Tests added or strengthened

  • crates/omnigraph/tests/lance_surface_guards.rs — 8 named guards pinning Lance API surfaces against silent drift on future bumps.
  • crates/omnigraph/tests/policy_engine_chassis.rs — engine-level policy enforcement coverage; complements the existing HTTP policy tests.
  • Policy chassis e2e gap-fills — branch-merge, branch-create, branch-delete policy paths now have explicit end-to-end tests over HTTP and CLI.
  • Merge-pair truth table — exhaustive op-variant matrix for three-way merge across noop, addNode, removeNode, addEdge, removeEdge, setProperty, dropProperty, addLabel, removeLabel; the build fails to compile when a new op variant is added without dispositioning every pairing.

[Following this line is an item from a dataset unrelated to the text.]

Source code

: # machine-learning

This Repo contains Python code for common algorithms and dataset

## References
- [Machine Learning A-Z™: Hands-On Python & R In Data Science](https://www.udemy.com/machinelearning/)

  • Merge-insert: regression for the dup-rowid bug class on the load surface (load_merge_repeated_against_overlapping_keys_succeeds), the update surface (second_sequential_update_on_same_row_succeeds), and the upstream-Lance-gap canary (load_merge_window_2_documents_upstream_lance_gap).

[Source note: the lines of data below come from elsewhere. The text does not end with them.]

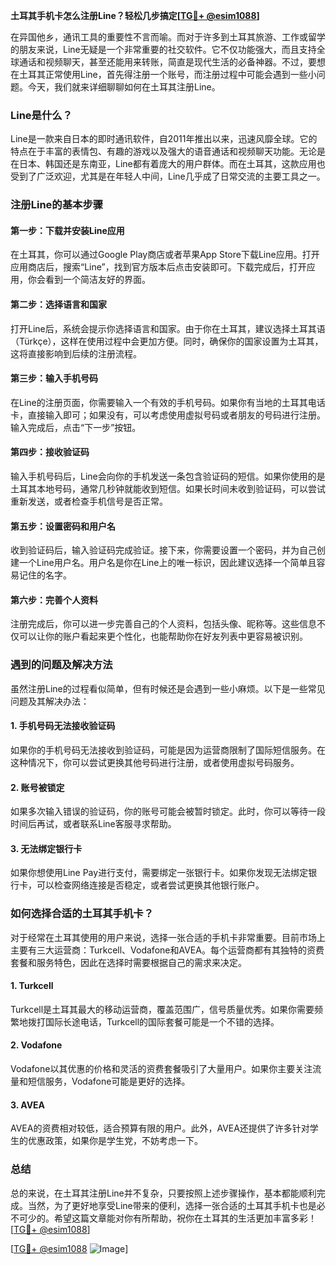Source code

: **土耳其手机卡怎么注册Line？轻松几步搞定[[TG💪+ @esim1088](https://t.me/s/esim1088)]**

在异国他乡，通讯工具的重要性不言而喻。而对于许多到土耳其旅游、工作或留学的朋友来说，Line无疑是一个非常重要的社交软件。它不仅功能强大，而且支持全球通话和视频聊天，甚至还能用来转账，简直是现代生活的必备神器。不过，要想在土耳其正常使用Line，首先得注册一个账号，而注册过程中可能会遇到一些小问题。今天，我们就来详细聊聊如何在土耳其注册Line。

### Line是什么？

Line是一款来自日本的即时通讯软件，自2011年推出以来，迅速风靡全球。它的特点在于丰富的表情包、有趣的游戏以及强大的语音通话和视频聊天功能。无论是在日本、韩国还是东南亚，Line都有着庞大的用户群体。而在土耳其，这款应用也受到了广泛欢迎，尤其是在年轻人中间，Line几乎成了日常交流的主要工具之一。

### 注册Line的基本步骤

#### 第一步：下载并安装Line应用

在土耳其，你可以通过Google Play商店或者苹果App Store下载Line应用。打开应用商店后，搜索“Line”，找到官方版本后点击安装即可。下载完成后，打开应用，你会看到一个简洁友好的界面。

#### 第二步：选择语言和国家

打开Line后，系统会提示你选择语言和国家。由于你在土耳其，建议选择土耳其语（Türkçe），这样在使用过程中会更加方便。同时，确保你的国家设置为土耳其，这将直接影响到后续的注册流程。

#### 第三步：输入手机号码

在Line的注册页面，你需要输入一个有效的手机号码。如果你有当地的土耳其电话卡，直接输入即可；如果没有，可以考虑使用虚拟号码或者朋友的号码进行注册。输入完成后，点击“下一步”按钮。

#### 第四步：接收验证码

输入手机号码后，Line会向你的手机发送一条包含验证码的短信。如果你使用的是土耳其本地号码，通常几秒钟就能收到短信。如果长时间未收到验证码，可以尝试重新发送，或者检查手机信号是否正常。

#### 第五步：设置密码和用户名

收到验证码后，输入验证码完成验证。接下来，你需要设置一个密码，并为自己创建一个Line用户名。用户名是你在Line上的唯一标识，因此建议选择一个简单且容易记住的名字。

#### 第六步：完善个人资料

注册完成后，你可以进一步完善自己的个人资料，包括头像、昵称等。这些信息不仅可以让你的账户看起来更个性化，也能帮助你在好友列表中更容易被识别。

### 遇到的问题及解决方法

虽然注册Line的过程看似简单，但有时候还是会遇到一些小麻烦。以下是一些常见问题及其解决办法：

#### 1. 手机号码无法接收验证码

如果你的手机号码无法接收到验证码，可能是因为运营商限制了国际短信服务。在这种情况下，你可以尝试更换其他号码进行注册，或者使用虚拟号码服务。

#### 2. 账号被锁定

如果多次输入错误的验证码，你的账号可能会被暂时锁定。此时，你可以等待一段时间后再试，或者联系Line客服寻求帮助。

#### 3. 无法绑定银行卡

如果你想使用Line Pay进行支付，需要绑定一张银行卡。如果你发现无法绑定银行卡，可以检查网络连接是否稳定，或者尝试更换其他银行账户。

### 如何选择合适的土耳其手机卡？

对于经常在土耳其使用的用户来说，选择一张合适的手机卡非常重要。目前市场上主要有三大运营商：Turkcell、Vodafone和AVEA。每个运营商都有其独特的资费套餐和服务特色，因此在选择时需要根据自己的需求来决定。

#### 1. Turkcell

Turkcell是土耳其最大的移动运营商，覆盖范围广，信号质量优秀。如果你需要频繁地拨打国际长途电话，Turkcell的国际套餐可能是一个不错的选择。

#### 2. Vodafone

Vodafone以其优惠的价格和灵活的资费套餐吸引了大量用户。如果你主要关注流量和短信服务，Vodafone可能是更好的选择。

#### 3. AVEA

AVEA的资费相对较低，适合预算有限的用户。此外，AVEA还提供了许多针对学生的优惠政策，如果你是学生党，不妨考虑一下。

### 总结

总的来说，在土耳其注册Line并不复杂，只要按照上述步骤操作，基本都能顺利完成。当然，为了更好地享受Line带来的便利，选择一张合适的土耳其手机卡也是必不可少的。希望这篇文章能对你有所帮助，祝你在土耳其的生活更加丰富多彩！[[TG💪+ @esim1088](https://t.me/s/esim1088)]

[[TG💪+ @esim1088](https://t.me/s/esim1088) ![Image](https://i.postimg.cc/4NQfJmqS/Snipaste-2025-05-13-00-14-12.png)]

  • Maintenance + destructive-migration coverage — omnigraph optimize / cleanup boundary cases, plus schema-apply soft-drop and Hard-mode paths.
  • Stable-row-id preservation across stage_overwrite — pins the invariant that staged overwrites carry stable row IDs through to the committed fragment set.
  • CompOp::Contains pushdown regression (ir_filter_with_list_contains_pushes_down) — pins the new structured Expr pushdown path that retired the in-memory fallback.

Included Changes

  • Lance 4 → 6.0.1, DataFusion 52 → 53, Arrow 57 → 58 substrate upgrade.
  • omnigraph-policy crate with engine-wide Cedar enforcement and signed-token-claim-only actor identity.
  • Schema-lint v1 chassis with OG-XXX-NNN codes, soft DropProperty / DropType semantics, and --allow-data-loss for Hard mode.
  • HTTP allow_data_loss request field parity with the CLI flag.
  • Structured DataFusion Expr filter pushdown via Scanner::filter_expr, with CompOp::Contains lowered through array_has.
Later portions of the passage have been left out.